Leon menjulurkan lidahnya untuk menggoda Nadia. Ketika Nadia hendak melemparkan bantal sofa ke arah kamarnya, Leon segera menutup pintu kamarnya.
Nadia menghela napas panjang ketika melihat pintu kamar Leon yang menutup. "Dasar."
----
Leon memejamkan matanya sambil menikmati kucuran air dingin yang membasahi wajahnya. Ingatannya tadi kembali melayang pada saat ia dan ibunya pergi meninggalkan Aslan di rumah kontrakan mereka.
Ia masih mengingat teriakan Aslan dari dalam rumah kontrakan mereka yang meminta untuk ikut bersamanya dan Ibu mereka. "Sorry," gumam Leon pelan sambil menundukkan kepalanya.
"Dia pasti marah dan kecewa saat itu," ucap Leon pada dirinya sendiri. Ia juga tidak bisa berbuat banyak saat itu karena ibunya terus menyeret tangannya untuk segera pergi meninggalkan rumah kontrakan mereka.
----
"Leon, kita sudah sampai." Ayu membangunkan Leon yang tertidur di kursi mobil karena kelelahan menangisi Aslan.
Perlahan Leon membuka matanya. Ia berjalan keluar dari dalam mobil. Ia mengerjap-ngerjapkan matanya ketika melihat sebuah rumah besar di hadapannya. "Ini rumah siapa, Ma?"
Ayu bersimpuh di depan Leon untuk mensejajarkan tubuhnya dengan Leon. "Ini rumah teman Mama. Untuk sementara, kita akan tinggal di sini sampai semua berkas-berkas kita siap."

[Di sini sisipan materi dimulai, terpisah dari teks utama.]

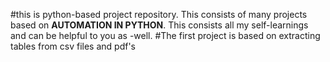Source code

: #this is python-based project repository. This consists of many projects based on **AUTOMATION IN PYTHON**. This consists all my self-learnings and can be helpful to you as -well.
#The first project is based on extracting tables from csv files and pdf's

Leon kebingungan sambil menatap mamanya. "Memangnya kita mau pergi ke mana lagi?"
Ayu tersenyum sambil membelai wajah Leon. Ia kemudian kembali berdiri dan merangkul Leon. "Mama akan berusaha untuk memberikan kehidupan yang lebih baik untuk kamu," batin Ayu.
"Yuk, kita masuk," ujar teman wanita Ayu pada Ayu dan Leon.
Ayu mengangguk dan segera membimbing Leon untuk masuk ke dalam rumah teman wanitanya. Leon tertunduk lesu sembari melangkahkan kakinya ke dalam rumah besar itu.
Setelah hari itu, Leon sama sekali tidak pernah bertemu dengan Aslan maupun Papa mereka. Hingga satu bulan kemudian, dengan berbekal uang pinjaman dari sahabat mamanya, Leon dan mamanya bertolak ke Amerika untuk memulai kehidupan baru mereka.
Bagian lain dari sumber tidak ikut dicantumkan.